“Where the hell did my hair go?!” I desperately wondered as I stared back at myself in the salon mirror. I barely recognized the girl looking back with shoulder-length hair. It wasn’t Jennifer Aniston when she said goodbye to all those layers. Or my latest girl crush, Sophia Amoruso, whose short dark fringe gives her that extra edge. It was just Annie in horrible lighting after a long week… without one of her most prized possessions.
In instant remorse, I wanted to quickly scoop up all of the chocolate-colored locks that lay on the floor around me and somehow make them part of me again.
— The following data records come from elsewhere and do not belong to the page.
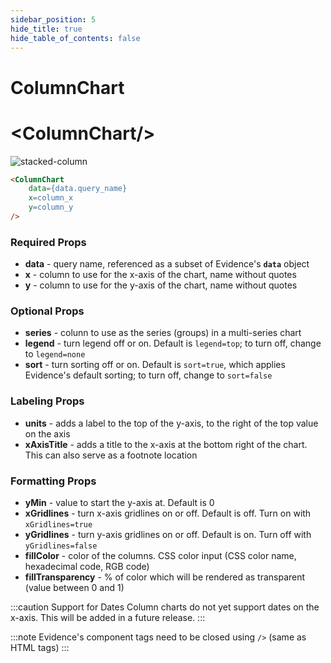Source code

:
 ```yaml
---
sidebar_position: 5
hide_title: true
hide_table_of_contents: false
---
```


# ColumnChart
<h1 class="community-header"><span class="gradient">&lt;ColumnChart/></span></h1>

![stacked-column](/img/stacked-column-legend.png)

```markdown
<ColumnChart 
    data={data.query_name} 
    x=column_x 
    y=column_y
/>
```

### Required Props
* **data** - query name, referenced as a subset of Evidence's **`data`** object
* **x** - column to use for the x-axis of the chart, name without quotes
* **y** - column to use for the y-axis of the chart, name without quotes

### Optional Props
* **series** - colunn to use as the series (groups) in a multi-series chart
* **legend** - turn legend off or on. Default is `legend=top`; to turn off, change to `legend=none`
* **sort** - turn sorting off or on. Default is `sort=true`, which applies Evidence's default sorting; to turn off, change to `sort=false`

### Labeling Props
* **units** - adds a label to the top of the y-axis, to the right of the top value on the axis
* **xAxisTitle** - adds a title to the x-axis at the bottom right of the chart. This can also serve as a footnote location

### Formatting Props
* **yMin** - value to start the y-axis at. Default is 0
* **xGridlines** - turn x-axis gridlines on or off. Default is off. Turn on with `xGridlines=true`
* **yGridlines** - turn y-axis gridlines on or off. Default is on. Turn off with `yGridlines=false`
* **fillColor** - color of the columns. CSS color input (CSS color name, hexadecimal code, RGB code)
* **fillTransparency** - % of color which will be rendered as transparent (value between 0 and 1)

:::caution Support for Dates
Column charts do not yet support dates on the x-axis. This will be added in a future release.
:::

:::note
Evidence's component tags need to be closed using `/>` (same as HTML tags)
:::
I wasn’t ready to say goodbye to the long waves that used to cascade down my back and hang loosely from my shoulders. And I mean, yes, maybe it was full of split-ends caused by neglect and abuse from a drugstore travel-sized blow dryer that I never replaced after my full-sized one died (so sorry, hair), but this much?! I thought I only agreed to an inch or so, but as I blabbed on about my blog to the new hairdresser, I didn’t notice that things were getting out of control until it was too late.
A curt “Thanks,” was all I could mutter to her as I stood from the chair. Yeah, thanks but no thanks. I wanted to get the hell out of there. It was one of those panics where you go straight into the “Everything’s going to be okay” mode as if I was going to go home and magically my hair would be longer. But actually, I really thought it would… I could not get home to my clip-in extensions fast enough.
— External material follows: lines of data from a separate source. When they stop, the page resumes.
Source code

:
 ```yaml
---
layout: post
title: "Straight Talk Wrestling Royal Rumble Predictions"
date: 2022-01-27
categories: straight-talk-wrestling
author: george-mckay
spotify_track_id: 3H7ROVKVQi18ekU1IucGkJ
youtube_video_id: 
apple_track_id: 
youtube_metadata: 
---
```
Storming to my car, I hurriedly texted friends notifying them that a hair tragedy would keep me from going out, including a warning text to my office mate. I needed to alert him of the depression he could expect Monday morning, and his response made me feel mildly better:
Girl, you’re gorgeous. Shorter hair will just let people see your pretty face better. Shoulder length isn’t even that short. This will probably just help with your inverted push-ups and whatnot.
Aw. Yeah, maybe.
But we gotta get a glam shot for Tinder with your hair so no one is surprised…
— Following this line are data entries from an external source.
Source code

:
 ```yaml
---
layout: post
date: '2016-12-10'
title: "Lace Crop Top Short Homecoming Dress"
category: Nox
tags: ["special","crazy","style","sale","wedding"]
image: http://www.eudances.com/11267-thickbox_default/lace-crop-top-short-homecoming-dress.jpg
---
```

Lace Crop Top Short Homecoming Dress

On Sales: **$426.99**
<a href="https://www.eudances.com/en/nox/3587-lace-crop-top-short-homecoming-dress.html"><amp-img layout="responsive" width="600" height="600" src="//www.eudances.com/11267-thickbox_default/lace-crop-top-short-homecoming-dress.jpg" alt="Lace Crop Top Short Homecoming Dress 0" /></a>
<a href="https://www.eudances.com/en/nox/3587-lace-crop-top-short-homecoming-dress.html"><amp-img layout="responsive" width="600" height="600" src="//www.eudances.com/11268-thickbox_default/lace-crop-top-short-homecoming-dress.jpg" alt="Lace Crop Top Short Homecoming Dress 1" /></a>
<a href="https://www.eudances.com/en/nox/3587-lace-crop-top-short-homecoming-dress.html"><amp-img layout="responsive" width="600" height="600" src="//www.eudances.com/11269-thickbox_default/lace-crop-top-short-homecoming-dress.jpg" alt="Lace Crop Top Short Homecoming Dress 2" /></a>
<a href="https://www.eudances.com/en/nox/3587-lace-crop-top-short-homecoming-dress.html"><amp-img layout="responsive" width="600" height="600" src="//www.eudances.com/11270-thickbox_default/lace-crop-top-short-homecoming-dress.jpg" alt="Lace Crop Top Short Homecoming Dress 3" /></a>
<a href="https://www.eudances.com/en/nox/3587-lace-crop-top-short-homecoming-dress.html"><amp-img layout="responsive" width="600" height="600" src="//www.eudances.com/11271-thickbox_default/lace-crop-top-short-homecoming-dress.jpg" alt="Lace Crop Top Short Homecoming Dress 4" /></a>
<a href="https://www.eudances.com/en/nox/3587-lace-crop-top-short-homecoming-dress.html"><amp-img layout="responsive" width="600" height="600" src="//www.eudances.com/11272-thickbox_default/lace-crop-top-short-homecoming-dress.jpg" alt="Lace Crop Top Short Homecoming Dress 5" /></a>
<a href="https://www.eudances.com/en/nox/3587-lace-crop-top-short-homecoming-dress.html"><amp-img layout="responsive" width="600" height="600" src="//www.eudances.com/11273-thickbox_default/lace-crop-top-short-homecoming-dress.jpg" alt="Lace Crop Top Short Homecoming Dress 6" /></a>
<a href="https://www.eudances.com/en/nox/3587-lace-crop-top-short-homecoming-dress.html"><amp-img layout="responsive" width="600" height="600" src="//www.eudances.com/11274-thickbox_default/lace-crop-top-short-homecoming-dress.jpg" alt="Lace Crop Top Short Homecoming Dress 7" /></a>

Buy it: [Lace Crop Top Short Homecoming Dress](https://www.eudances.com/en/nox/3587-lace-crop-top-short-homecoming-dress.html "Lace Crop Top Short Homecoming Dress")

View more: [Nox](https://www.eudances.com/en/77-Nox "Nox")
Oh my god. He had a great/scary point.
But in the back of my mind I still thought I could fake long hair. Arriving home, I ran straight to my bedroom, grabbed the clip-in extensions and anxiously parted my hair to fasten them in place. But it was no use. Not even my trusty extensions worked anymore. There was a huge three inch gap, making it impossible to pull off. Feeling defeated, and in need of a drink, I texted him back:
I think I’m pausing Tinder til I down a bunch of fish oil for a few months. Like, I even need new, shorter extensions 🙁
And I know this all probably sounds terribly dramatic. There are people in the world – like my bald father – who don’t have hair. But my mind raced with insecurities and worries about what the change in my appearance would mean. Other people’s reactions echoed through my mind, like irritating coworker interactions Monday morning: “Oh, you cut your hair?!” Yep, unfortunately. Even stupid Scottsdale problems crossed my mind: “Will anyone talk to me at the bar… will clubs even let me in?!” Shortly followed by, “Thank god I don’t have any crushes currently.”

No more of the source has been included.